What is the most frustrating part of the startup journey if you’re unprepared?

In one word: Iterations.

There is relentless iterating and testing of new ideas in a startup. Be it product, or a distribution channel or market positioning, you have to be willing constantly keep experimenting with new unproven ideas.

This might sound extremely disappointing if you approach it with a stability-seeking mindset. There’s no certainty and stability in startups.

Huge companies mitigate this flux/change by over-indexing on the methods and ideas that worked in the past for them. Therefore, they manage to keep everything under control “for a while” and reduce change. But the downside is they are not innovating as much either. So you won’t feel the pressure until you are almost on the verge of extinction. This turns once great companies into outdated relics. (Kodak, Nokia, Blockbuster, MySpace etc)

Startups, however, are like pedaling boats in the sea (as opposed to the massive cruise ship corporations like The Titanic).

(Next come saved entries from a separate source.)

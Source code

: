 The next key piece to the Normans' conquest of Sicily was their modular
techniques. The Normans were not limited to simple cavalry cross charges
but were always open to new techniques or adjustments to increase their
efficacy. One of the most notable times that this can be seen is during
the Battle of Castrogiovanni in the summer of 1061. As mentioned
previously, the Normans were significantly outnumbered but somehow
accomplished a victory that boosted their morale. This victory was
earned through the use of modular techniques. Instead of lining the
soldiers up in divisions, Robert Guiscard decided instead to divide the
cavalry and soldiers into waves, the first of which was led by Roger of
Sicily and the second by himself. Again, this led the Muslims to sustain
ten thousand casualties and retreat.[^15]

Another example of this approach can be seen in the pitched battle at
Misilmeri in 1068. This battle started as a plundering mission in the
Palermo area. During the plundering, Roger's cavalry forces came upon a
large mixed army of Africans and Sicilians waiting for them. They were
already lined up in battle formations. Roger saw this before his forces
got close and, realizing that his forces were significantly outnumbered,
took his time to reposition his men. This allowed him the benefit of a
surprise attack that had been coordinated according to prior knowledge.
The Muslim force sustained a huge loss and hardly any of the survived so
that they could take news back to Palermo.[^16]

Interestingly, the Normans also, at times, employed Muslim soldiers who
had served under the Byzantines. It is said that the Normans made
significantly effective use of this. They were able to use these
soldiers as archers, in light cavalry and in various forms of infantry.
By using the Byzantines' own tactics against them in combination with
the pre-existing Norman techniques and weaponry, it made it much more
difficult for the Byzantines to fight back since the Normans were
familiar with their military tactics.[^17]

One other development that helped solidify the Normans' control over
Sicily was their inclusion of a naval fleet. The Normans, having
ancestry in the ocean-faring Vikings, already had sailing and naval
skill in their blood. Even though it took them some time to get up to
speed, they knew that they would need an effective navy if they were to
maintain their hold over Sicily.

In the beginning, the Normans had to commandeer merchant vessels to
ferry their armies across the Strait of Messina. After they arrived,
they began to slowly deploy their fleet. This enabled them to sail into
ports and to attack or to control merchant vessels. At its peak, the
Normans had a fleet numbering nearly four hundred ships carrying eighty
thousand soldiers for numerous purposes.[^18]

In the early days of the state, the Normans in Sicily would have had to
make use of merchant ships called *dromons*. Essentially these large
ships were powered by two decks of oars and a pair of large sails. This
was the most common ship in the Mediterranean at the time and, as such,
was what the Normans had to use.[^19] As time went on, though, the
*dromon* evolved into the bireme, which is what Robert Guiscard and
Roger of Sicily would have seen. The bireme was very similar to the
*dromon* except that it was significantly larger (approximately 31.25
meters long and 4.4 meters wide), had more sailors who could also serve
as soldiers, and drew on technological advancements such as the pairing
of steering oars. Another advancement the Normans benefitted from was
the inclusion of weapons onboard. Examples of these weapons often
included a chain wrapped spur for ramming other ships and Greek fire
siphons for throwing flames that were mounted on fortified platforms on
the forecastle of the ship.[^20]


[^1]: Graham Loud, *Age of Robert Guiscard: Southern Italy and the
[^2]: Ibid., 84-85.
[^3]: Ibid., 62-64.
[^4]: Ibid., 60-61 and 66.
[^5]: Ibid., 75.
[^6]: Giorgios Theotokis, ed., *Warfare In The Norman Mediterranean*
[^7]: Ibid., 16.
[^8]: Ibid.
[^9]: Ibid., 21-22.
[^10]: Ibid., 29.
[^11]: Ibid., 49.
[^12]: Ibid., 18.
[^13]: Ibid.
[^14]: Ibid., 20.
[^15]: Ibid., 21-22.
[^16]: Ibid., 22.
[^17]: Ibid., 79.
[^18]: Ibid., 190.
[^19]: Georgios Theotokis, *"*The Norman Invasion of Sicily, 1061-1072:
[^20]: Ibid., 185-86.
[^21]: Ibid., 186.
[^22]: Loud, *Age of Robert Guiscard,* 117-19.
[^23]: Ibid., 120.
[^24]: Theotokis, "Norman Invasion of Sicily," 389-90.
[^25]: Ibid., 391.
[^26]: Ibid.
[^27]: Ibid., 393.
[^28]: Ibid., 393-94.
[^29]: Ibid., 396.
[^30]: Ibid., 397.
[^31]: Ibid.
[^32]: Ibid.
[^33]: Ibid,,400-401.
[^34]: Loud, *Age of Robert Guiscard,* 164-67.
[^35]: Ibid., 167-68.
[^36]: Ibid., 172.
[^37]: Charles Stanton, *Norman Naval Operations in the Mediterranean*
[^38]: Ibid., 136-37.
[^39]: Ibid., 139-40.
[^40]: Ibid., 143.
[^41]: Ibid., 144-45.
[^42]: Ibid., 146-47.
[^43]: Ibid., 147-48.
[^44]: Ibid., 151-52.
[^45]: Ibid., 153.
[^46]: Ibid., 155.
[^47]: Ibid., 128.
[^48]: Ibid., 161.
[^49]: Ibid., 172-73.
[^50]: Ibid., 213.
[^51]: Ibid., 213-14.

I’ve been re-reading the all-time classic startup book “The Lean Startup” by Eric Ries where he presses on the topic of pivots many times. He shared a story about one company called “kaChing” that pivoted 4 times before they found their product-market fit.

You should check out this excerpt from his blog that details the story full of twists and turns. What’s funny is that it doesn’t end there. After the blog post was written, they eventually pivoted and re-branded themselves to Wealthfront.